*** Records for processing ***

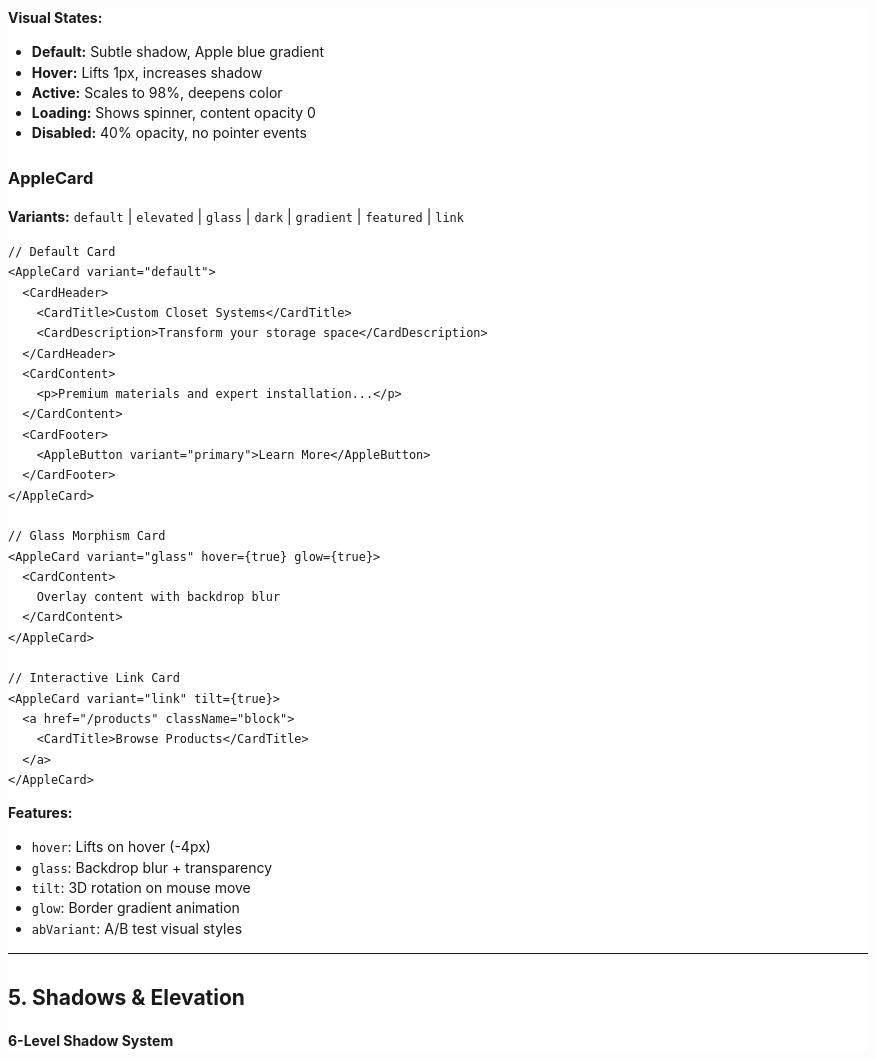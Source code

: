 **Visual States:**
- **Default:** Subtle shadow, Apple blue gradient
- **Hover:** Lifts 1px, increases shadow
- **Active:** Scales to 98%, deepens color
- **Loading:** Shows spinner, content opacity 0
- **Disabled:** 40% opacity, no pointer events

### AppleCard

**Variants:** `default` | `elevated` | `glass` | `dark` | `gradient` | `featured` | `link`

```tsx
// Default Card
<AppleCard variant="default">
  <CardHeader>
    <CardTitle>Custom Closet Systems</CardTitle>
    <CardDescription>Transform your storage space</CardDescription>
  </CardHeader>
  <CardContent>
    <p>Premium materials and expert installation...</p>
  </CardContent>
  <CardFooter>
    <AppleButton variant="primary">Learn More</AppleButton>
  </CardFooter>
</AppleCard>

// Glass Morphism Card
<AppleCard variant="glass" hover={true} glow={true}>
  <CardContent>
    Overlay content with backdrop blur
  </CardContent>
</AppleCard>

// Interactive Link Card
<AppleCard variant="link" tilt={true}>
  <a href="/products" className="block">
    <CardTitle>Browse Products</CardTitle>
  </a>
</AppleCard>
```

**Features:**
- `hover`: Lifts on hover (-4px)
- `glass`: Backdrop blur + transparency
- `tilt`: 3D rotation on mouse move
- `glow`: Border gradient animation
- `abVariant`: A/B test visual styles

---

## 5. Shadows & Elevation

**6-Level Shadow System**
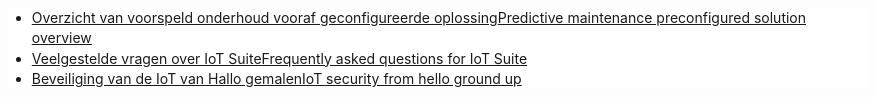 * <span data-ttu-id="075be-183">[Overzicht van voorspeld onderhoud vooraf geconfigureerde oplossing][lnk-predictive-overview]</span><span class="sxs-lookup"><span data-stu-id="075be-183">[Predictive maintenance preconfigured solution overview][lnk-predictive-overview]</span></span>
* <span data-ttu-id="075be-184">[Veelgestelde vragen over IoT Suite][lnk-faq]</span><span class="sxs-lookup"><span data-stu-id="075be-184">[Frequently asked questions for IoT Suite][lnk-faq]</span></span>
* <span data-ttu-id="075be-185">[Beveiliging van de IoT van Hallo gemalen][lnk-security-groundup]</span><span class="sxs-lookup"><span data-stu-id="075be-185">[IoT security from hello ground up][lnk-security-groundup]</span></span>


[img-device-list]: media/iot-suite-remote-monitoring-device-info/image1.png
[img-device-edit]: media/iot-suite-remote-monitoring-device-info/image2.png
[img-device-remove]: media/iot-suite-remote-monitoring-device-info/image3.png

[lnk-iot-hub]: https://azure.microsoft.com/documentation/services/iot-hub/
[lnk-identity-registry]: ../iot-hub/iot-hub-devguide-identity-registry.md
[lnk-device-twin]: ../iot-hub/iot-hub-devguide-device-twins.md
[lnk-docdb]: https://azure.microsoft.com/documentation/services/documentdb/
[lnk-stream-analytics]: https://azure.microsoft.com/documentation/services/stream-analytics/
[lnk-dynamic-telemetry]: iot-suite-dynamic-telemetry.md

[lnk-predictive-overview]: iot-suite-predictive-overview.md
[lnk-faq]: iot-suite-faq.md
[lnk-security-groundup]: securing-iot-ground-up.md
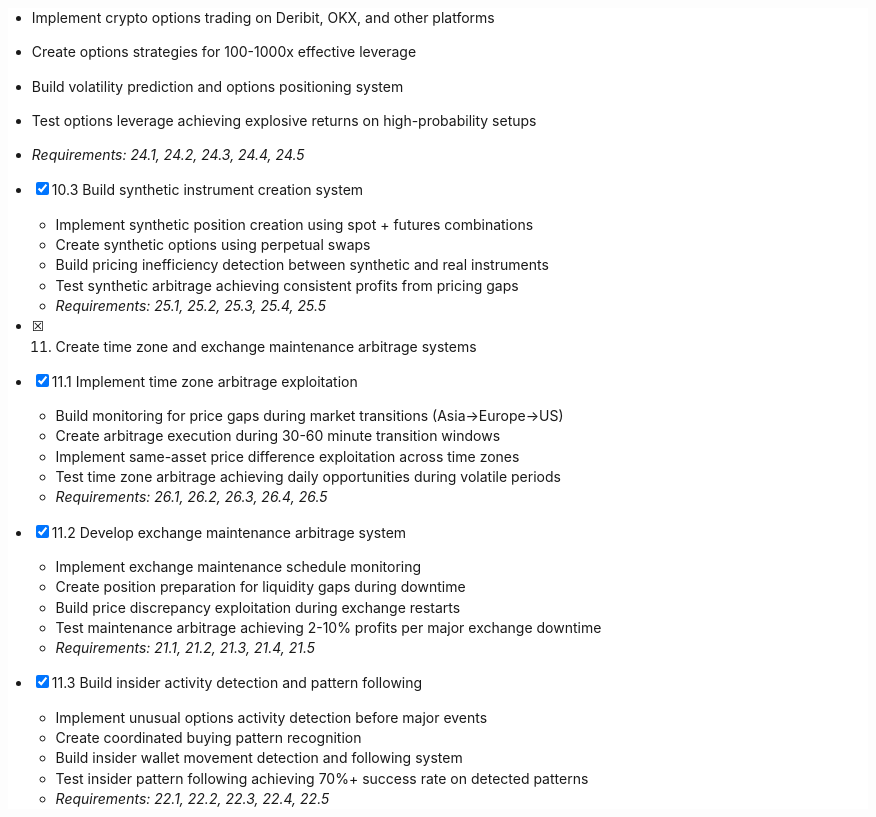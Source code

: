   - Implement crypto options trading on Deribit, OKX, and other platforms


  - Create options strategies for 100-1000x effective leverage
  - Build volatility prediction and options positioning system
  - Test options leverage achieving explosive returns on high-probability setups
  - _Requirements: 24.1, 24.2, 24.3, 24.4, 24.5_

- [x] 10.3 Build synthetic instrument creation system



  - Implement synthetic position creation using spot + futures combinations
  - Create synthetic options using perpetual swaps
  - Build pricing inefficiency detection between synthetic and real instruments
  - Test synthetic arbitrage achieving consistent profits from pricing gaps
  - _Requirements: 25.1, 25.2, 25.3, 25.4, 25.5_






















- [x] 11. Create time zone and exchange maintenance arbitrage systems

- [x] 11.1 Implement time zone arbitrage exploitation



  - Build monitoring for price gaps during market transitions (Asia→Europe→US)
  - Create arbitrage execution during 30-60 minute transition windows
  - Implement same-asset price difference exploitation across time zones
  - Test time zone arbitrage achieving daily opportunities during volatile periods
  - _Requirements: 26.1, 26.2, 26.3, 26.4, 26.5_

- [x] 11.2 Develop exchange maintenance arbitrage system



  - Implement exchange maintenance schedule monitoring
  - Create position preparation for liquidity gaps during downtime
  - Build price discrepancy exploitation during exchange restarts
  - Test maintenance arbitrage achieving 2-10% profits per major exchange downtime
  - _Requirements: 21.1, 21.2, 21.3, 21.4, 21.5_

- [x] 11.3 Build insider activity detection and pattern following


  - Implement unusual options activity detection before major events
  - Create coordinated buying pattern recognition
  - Build insider wallet movement detection and following system
  - Test insider pattern following achieving 70%+ success rate on detected patterns
  - _Requirements: 22.1, 22.2, 22.3, 22.4, 22.5_
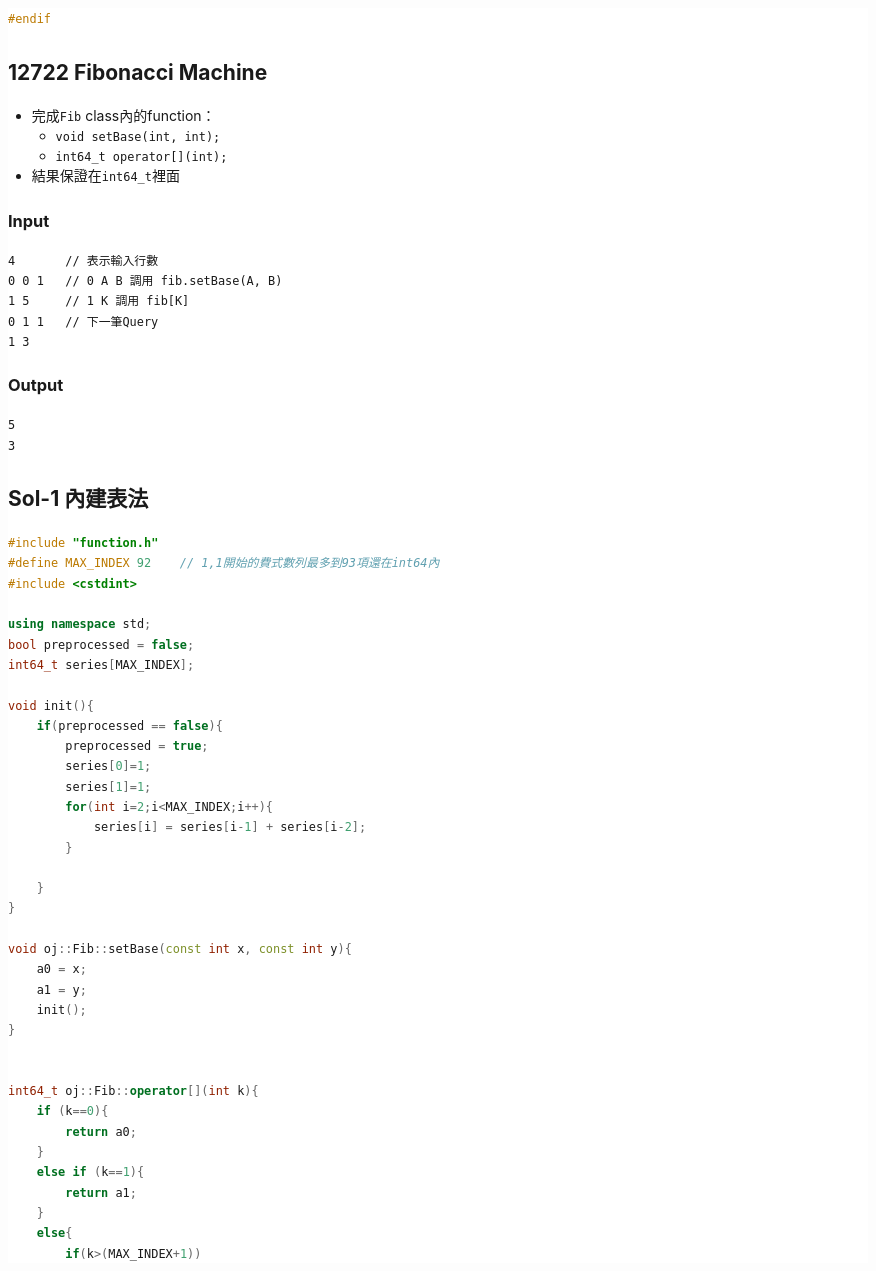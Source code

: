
 ```C++
#endif
```



## 12722 Fibonacci Machine  
+ 完成`Fib` class內的function：
    + `void setBase(int, int);`
    + `int64_t operator[](int);`
+ 結果保證在`int64_t`裡面

### Input
```
4       // 表示輸入行數
0 0 1   // 0 A B 調用 fib.setBase(A, B)
1 5     // 1 K 調用 fib[K]
0 1 1   // 下一筆Query
1 3
```

### Output
```
5
3
```
## Sol-1 內建表法
```C++
#include "function.h"
#define MAX_INDEX 92    // 1,1開始的費式數列最多到93項還在int64內
#include <cstdint>

using namespace std;
bool preprocessed = false;
int64_t series[MAX_INDEX];

void init(){
    if(preprocessed == false){
        preprocessed = true;
        series[0]=1;
        series[1]=1;
        for(int i=2;i<MAX_INDEX;i++){
            series[i] = series[i-1] + series[i-2];
        }

    }
}

void oj::Fib::setBase(const int x, const int y){
    a0 = x;
    a1 = y;
    init();
}


int64_t oj::Fib::operator[](int k){
    if (k==0){
        return a0;
    }
    else if (k==1){
        return a1;
    }
    else{
        if(k>(MAX_INDEX+1))
```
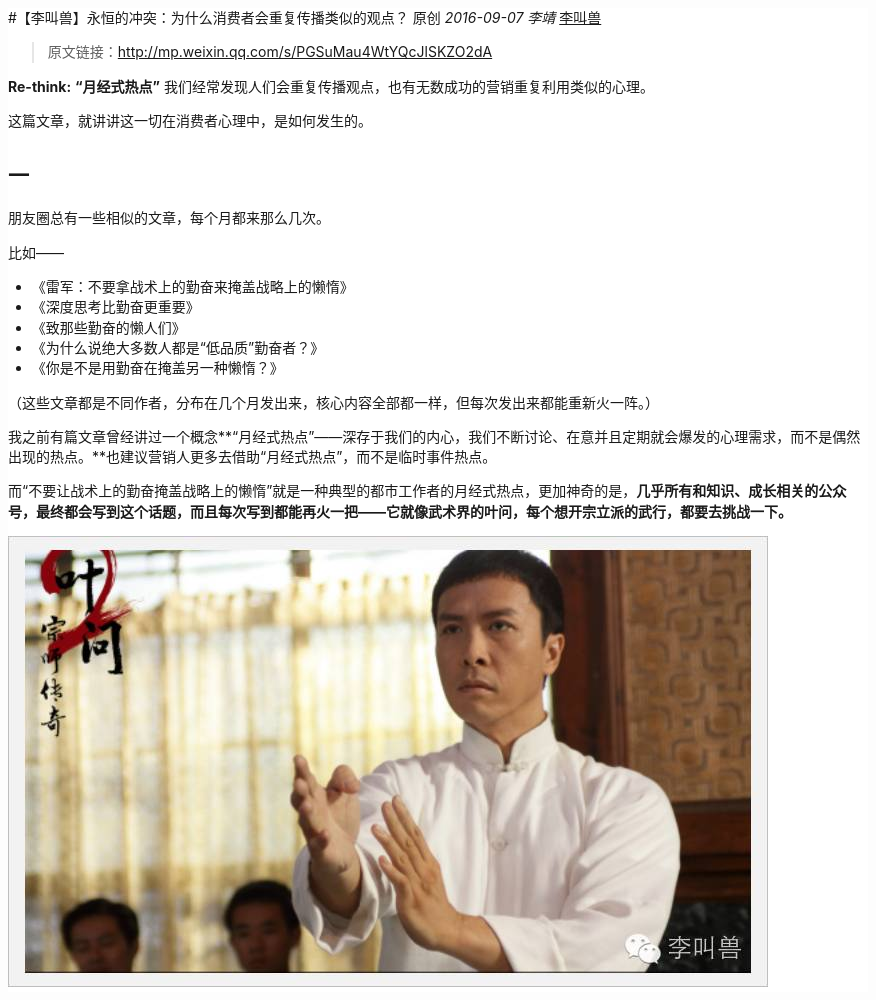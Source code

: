 #【李叫兽】永恒的冲突：为什么消费者会重复传播类似的观点？
原创 *2016-09-07* *李靖* [李叫兽](https://mp.weixin.qq.com/s?__biz=MzA5NTMxOTczOA==&mid=2650441571&idx=1&sn=b330d35e7d42695424ef2bedf8918957&scene=21&key=428bae443386acb465fe924f1c089f54b161a811dbb666a4f1e64273331fc1782db2bcb201ecb8181bbb4787d62caa4dd6ba71e4c802fdee715e5b51a40f8564c88f6f716aff71176ab359b71c4293ca&ascene=7&uin=MTc4OTM3ODkzOA%3D%3D&devicetype=Windows+7&version=6203005d&pass_ticket=V5w3mkkLQcmNI8VtqJK0C1erJipHSMkFDXxkSrQt9dQbXsQ8haTP3Q1NJmbFLNhV&winzoom=1##)

> 原文链接：http://mp.weixin.qq.com/s/PGSuMau4WtYQcJlSKZO2dA


**Re-think:**
**“月经式热点”**
我们经常发现人们会重复传播观点，也有无数成功的营销重复利用类似的心理。

这篇文章，就讲讲这一切在消费者心理中，是如何发生的。

## **一** 

朋友圈总有一些相似的文章，每个月都来那么几次。

比如——

- 《雷军：不要拿战术上的勤奋来掩盖战略上的懒惰》
- 《深度思考比勤奋更重要》
- 《致那些勤奋的懒人们》
- 《为什么说绝大多数人都是“低品质”勤奋者？》
- 《你是不是用勤奋在掩盖另一种懒惰？》

（这些文章都是不同作者，分布在几个月发出来，核心内容全部都一样，但每次发出来都能重新火一阵。）

我之前有篇文章曾经讲过一个概念**“月经式热点”——深存于我们的内心，我们不断讨论、在意并且定期就会爆发的心理需求，而不是偶然出现的热点。**也建议营销人更多去借助“月经式热点”，而不是临时事件热点。

而“不要让战术上的勤奋掩盖战略上的懒惰”就是一种典型的都市工作者的月经式热点，更加神奇的是，**几乎所有和知识、成长相关的公众号，最终都会写到这个话题，而且每次写到都能再火一把——它就像武术界的叶问，每个想开宗立派的武行，都要去挑战一下。**


![](./_image/12.1.jpg)
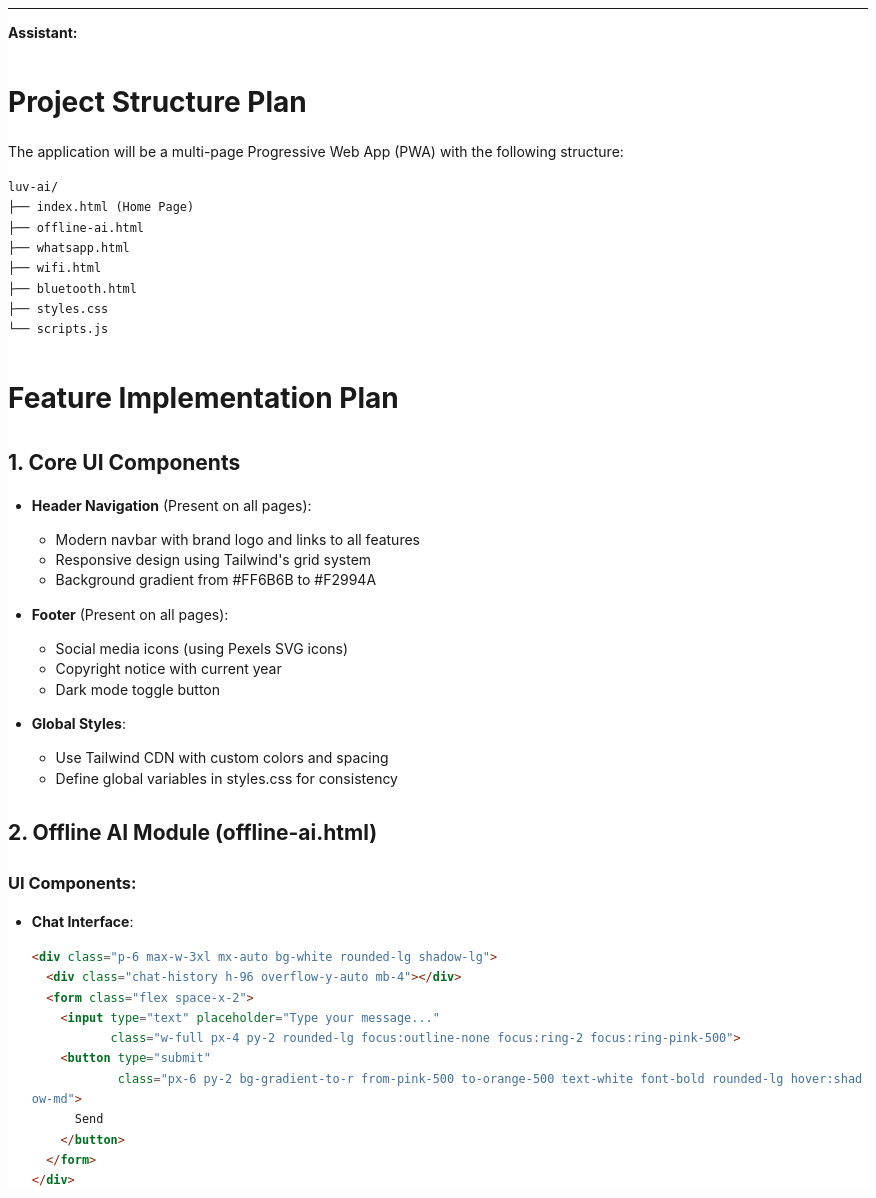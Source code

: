 
---

**Assistant:**



<plan>

# Project Structure Plan
The application will be a multi-page Progressive Web App (PWA) with the following structure:

```
luv-ai/
├── index.html (Home Page)
├── offline-ai.html
├── whatsapp.html
├── wifi.html
├── bluetooth.html
├── styles.css
└── scripts.js
```

# Feature Implementation Plan

## 1. Core UI Components
- **Header Navigation** (Present on all pages):
  - Modern navbar with brand logo and links to all features
  - Responsive design using Tailwind's grid system
  - Background gradient from #FF6B6B to #F2994A

- **Footer** (Present on all pages):
  - Social media icons (using Pexels SVG icons)
  - Copyright notice with current year
  - Dark mode toggle button

- **Global Styles**:
  - Use Tailwind CDN with custom colors and spacing
  - Define global variables in styles.css for consistency

## 2. Offline AI Module (offline-ai.html)
### UI Components:
- **Chat Interface**:
  ```html
  <div class="p-6 max-w-3xl mx-auto bg-white rounded-lg shadow-lg">
    <div class="chat-history h-96 overflow-y-auto mb-4"></div>
    <form class="flex space-x-2">
      <input type="text" placeholder="Type your message..." 
             class="w-full px-4 py-2 rounded-lg focus:outline-none focus:ring-2 focus:ring-pink-500">
      <button type="submit" 
              class="px-6 py-2 bg-gradient-to-r from-pink-500 to-orange-500 text-white font-bold rounded-lg hover:shadow-md">
        Send
      </button>
    </form>
  </div>
  ```
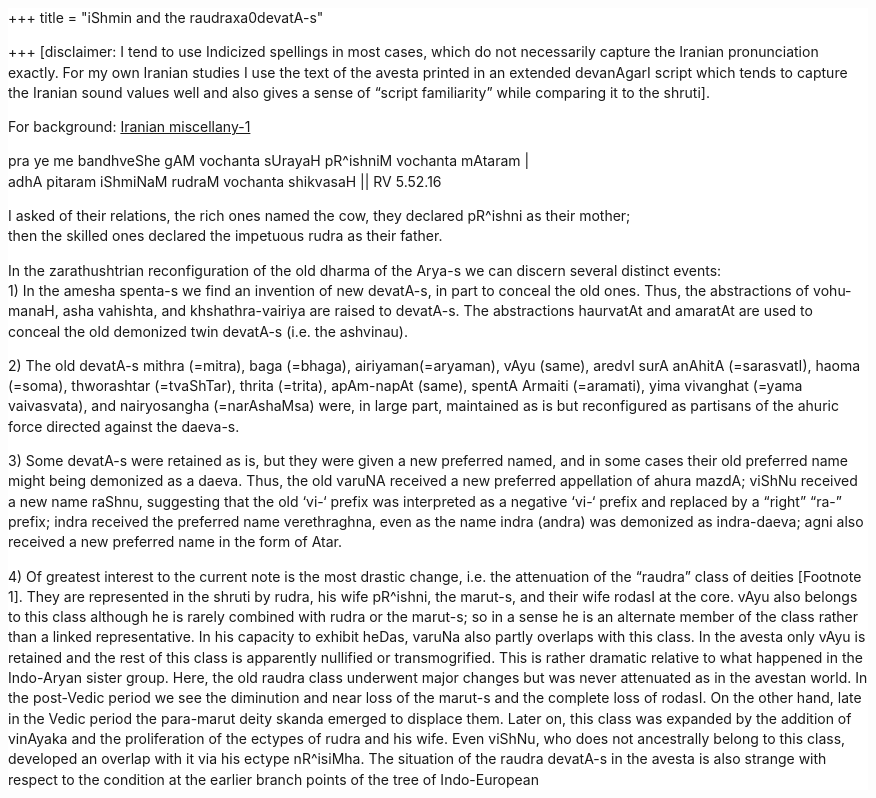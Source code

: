 +++
title = "iShmin and the raudraxa0devatA-s"

+++
\[disclaimer: I tend to use Indicized spellings in most cases, which do
not necessarily capture the Iranian pronunciation exactly. For my own
Iranian studies I use the text of the avesta printed in an extended
devanAgarI script which tends to capture the Iranian sound values well
and also gives a sense of “script familiarity” while comparing it to the
shruti\].

For background: [Iranian
miscellany-1](https://manasataramgini.wordpress.com/2008/12/26/iranian-miscellany/)

pra ye me bandhveShe gAM vochanta sUrayaH pR^ishniM vochanta mAtaram |  
adhA pitaram iShmiNaM rudraM vochanta shikvasaH || RV 5.52.16

I asked of their relations, the rich ones named the cow, they declared
pR^ishni as their mother;  
then the skilled ones declared the impetuous rudra as their father.

In the zarathushtrian reconfiguration of the old dharma of the Arya-s we
can discern several distinct events:  
1\) In the amesha spenta-s we find an invention of new devatA-s, in part
to conceal the old ones. Thus, the abstractions of vohu-manaH, asha
vahishta, and khshathra-vairiya are raised to devatA-s. The abstractions
haurvatAt and amaratAt are used to conceal the old demonized twin
devatA-s (i.e. the ashvinau).

2\) The old devatA-s mithra (=mitra), baga (=bhaga),
airiyaman(=aryaman), vAyu (same), aredvI surA anAhitA (=sarasvatI),
haoma (=soma), thworashtar (=tvaShTar), thrita (=trita), apAm-napAt
(same), spentA Armaiti (=aramati), yima vivanghat (=yama vaivasvata),
and nairyosangha (=narAshaMsa) were, in large part, maintained as is but
reconfigured as partisans of the ahuric force directed against the
daeva-s.

3\) Some devatA-s were retained as is, but they were given a new
preferred named, and in some cases their old preferred name might being
demonized as a daeva. Thus, the old varuNA received a new preferred
appellation of ahura mazdA; viShNu received a new name raShnu,
suggesting that the old ‘vi-‘ prefix was interpreted as a negative ‘vi-‘
prefix and replaced by a “right” “ra-” prefix; indra received the
preferred name verethraghna, even as the name indra (andra) was
demonized as indra-daeva; agni also received a new preferred name in the
form of Atar.

4\) Of greatest interest to the current note is the most drastic change,
i.e. the attenuation of the “raudra” class of deities \[Footnote 1\].
They are represented in the shruti by rudra, his wife pR^ishni, the
marut-s, and their wife rodasI at the core. vAyu also belongs to this
class although he is rarely combined with rudra or the marut-s; so in a
sense he is an alternate member of the class rather than a linked
representative. In his capacity to exhibit heDas, varuNa also partly
overlaps with this class. In the avesta only vAyu is retained and the
rest of this class is apparently nullified or transmogrified. This is
rather dramatic relative to what happened in the Indo-Aryan sister
group. Here, the old raudra class underwent major changes but was never
attenuated as in the avestan world. In the post-Vedic period we see the
diminution and near loss of the marut-s and the complete loss of rodasI.
On the other hand, late in the Vedic period the para-marut deity skanda
emerged to displace them. Later on, this class was expanded by the
addition of vinAyaka and the proliferation of the ectypes of rudra and
his wife. Even viShNu, who does not ancestrally belong to this class,
developed an overlap with it via his ectype nR^isiMha. The situation of
the raudra devatA-s in the avesta is also strange with respect to the
condition at the earlier branch points of the tree of Indo-European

***

How to complete this task. The lines needed are those in the data above that hold the string "vAyu"; copy each of them.

Result.
airiyaman(=aryaman), vAyu (same), aredvI surA anAhitA (=sarasvatI),
marut-s, and their wife rodasI at the core. vAyu also belongs to this
overlaps with this class. In the avesta only vAyu is retained and the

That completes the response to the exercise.